Session:13 Linear Regression and Correlation
13.4 The Regression Equation
Introductory Business Statistics | Leadership Development – Micro-Learning Session
Rice University 2020 | Michael Laverty, Colorado State University Global Chris Littel, North Carolina State University| https://openstax.org/details/books/introductory-business-statistics
Regression analysis is a statistical technique that can test the hypothesis that a variable is dependent upon one or more other variables. Further, regression analysis can provide an estimate of the magnitude of the impact of a change in one variable on another. This last feature, of course, is all important in predicting future values.
Regression analysis is based upon a functional relationship among variables and further, assumes that the relationship is linear. This linearity assumption is required because, for the most part, the theoretical statistical properties of non-linear estimation are not well worked out yet by the mathematicians and econometricians.

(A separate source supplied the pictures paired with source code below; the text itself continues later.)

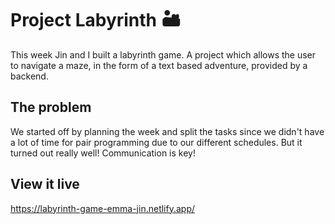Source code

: # Project Labyrinth 🏜️

This week Jin and I built a labyrinth game. A project which allows the user to navigate a maze, in the form of a text based adventure, provided by a backend.

## The problem

We started off by planning the week and split the tasks since we didn't have a lot of time for pair programming due to our different schedules. But it turned out really well! Communication is key!

## View it live

https://labyrinth-game-emma-jin.netlify.app/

This presents us with some difficulties in economic analysis because many of our theoretical models are nonlinear. The marginal cost curve, for example, is decidedly nonlinear as is the total cost function, if we are to believe in the effect of specialization of labor and the Law of Diminishing Marginal Product. There are techniques for overcoming some of these difficulties, exponential and logarithmic transformation of the data for example, but at the outset we must recognize that standard ordinary least squares (OLS) regression analysis will always use a linear function to estimate what might be a nonlinear relationship.

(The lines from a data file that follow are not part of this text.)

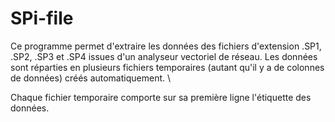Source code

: # SPi-file


Ce programme permet d'extraire les données des fichiers d'extension .SP1, .SP2, .SP3 et .SP4 issues d'un analyseur vectoriel de réseau. Les données sont réparties en plusieurs fichiers temporaires (autant qu'il y a de colonnes de données) créés automatiquement. \\

Chaque fichier temporaire comporte sur sa première ligne l'étiquette des données.
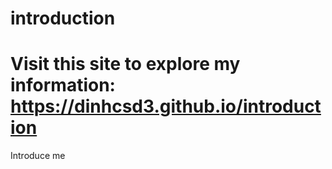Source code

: # introduction
# Visit this site to explore my information: https://dinhcsd3.github.io/introduction 
Introduce me
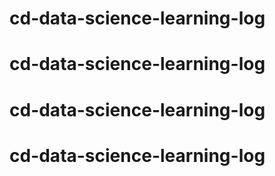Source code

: # cd-data-science-learning-log
# cd-data-science-learning-log
# cd-data-science-learning-log
# cd-data-science-learning-log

The general linear regression model can be stated by the equation:
yi=β0+β1X1i+β2X2i+⋯+βkXki+εi
where β0 is the intercept, βi‘s are the slope between Y and the appropriate Xi, and ε (pronounced epsilon), is the error term that captures errors in measurement of Y and the effect on Y of any variables missing from the equation that would contribute to explaining variations in Y. This equation is the theoretical population equation and therefore uses Greek letters. The equation we will estimate will have the Roman equivalent symbols. This is parallel to how we kept track of the population parameters and sample parameters before. The symbol for the population mean was µ and for the sample mean X¯¯¯
and for the population standard deviation was σ and for the sample standard deviation was s. The equation that will be estimated with a sample of data for two independent variables will thus be:
yi=b0+b1x1i+b2x2i+ei
As with our earlier work with probability distributions, this model works only if certain assumptions hold. These are that the Y is normally distributed, the errors are also normally distributed with a mean of zero and a constant standard deviation, and that the error terms are independent of the size of X and independent of each other.

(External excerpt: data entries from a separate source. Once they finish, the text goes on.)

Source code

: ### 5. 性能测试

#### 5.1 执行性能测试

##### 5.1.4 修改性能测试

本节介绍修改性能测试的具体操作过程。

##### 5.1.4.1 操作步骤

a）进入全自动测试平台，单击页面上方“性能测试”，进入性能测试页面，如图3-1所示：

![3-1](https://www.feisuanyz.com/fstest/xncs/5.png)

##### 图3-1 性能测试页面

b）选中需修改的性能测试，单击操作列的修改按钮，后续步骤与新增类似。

Assumptions of the Ordinary Least Squares Regression Model
Each of these assumptions needs a bit more explanation. If one of these assumptions fails to be true, then it will have an effect on the quality of the estimates. Some of the failures of these assumptions can be fixed while others result in estimates that quite simply provide no insight into the questions the model is trying to answer or worse, give biased estimates.
- The independent variables, xi
, are all measured without error, and are fixed numbers that are independent of the error term. This assumption is saying in effect that Y is deterministic, the result of a fixed component “X” and a random error component “ϵ.”
- The error term is a random variable with a mean of zero and a constant variance. The meaning of this is that the variances of the independent variables are independent of the value of the variable. Consider the relationship between personal income and the quantity of a good purchased as an example of a case where the variance is dependent upon the value of the independent variable, income. It is plausible that as income increases the variation around the amount purchased will also increase simply because of the flexibility provided with higher levels of income. The assumption is for constant variance with respect to the magnitude of the independent variable called homoscedasticity. If the assumption fails, then it is called heteroscedasticity. Figure 13.6 shows the case of homoscedasticity where all three distributions have the same variance around the predicted value of Y regardless of the magnitude of X.
- Error terms should be normally distributed. This can be seen in Figure 13.6 by the shape of the distributions placed on the predicted line at the expected value of the relevant value of Y.
- The independent variables are independent of Y, but are also assumed to be independent of the other X variables. The model is designed to estimate the effects of independent variables on some dependent variable in accordance with a proposed theory. The case where some or more of the independent variables are correlated is not unusual. There may be no cause and effect relationship among the independent variables, but nevertheless they move together. Take the case of a simple supply curve where quantity supplied is theoretically related to the price of the product and the prices of inputs. There may be multiple inputs that may over time move together from general inflationary pressure. The input prices will therefore violate this assumption of regression analysis. This condition is called multicollinearity, which will be taken up in detail later.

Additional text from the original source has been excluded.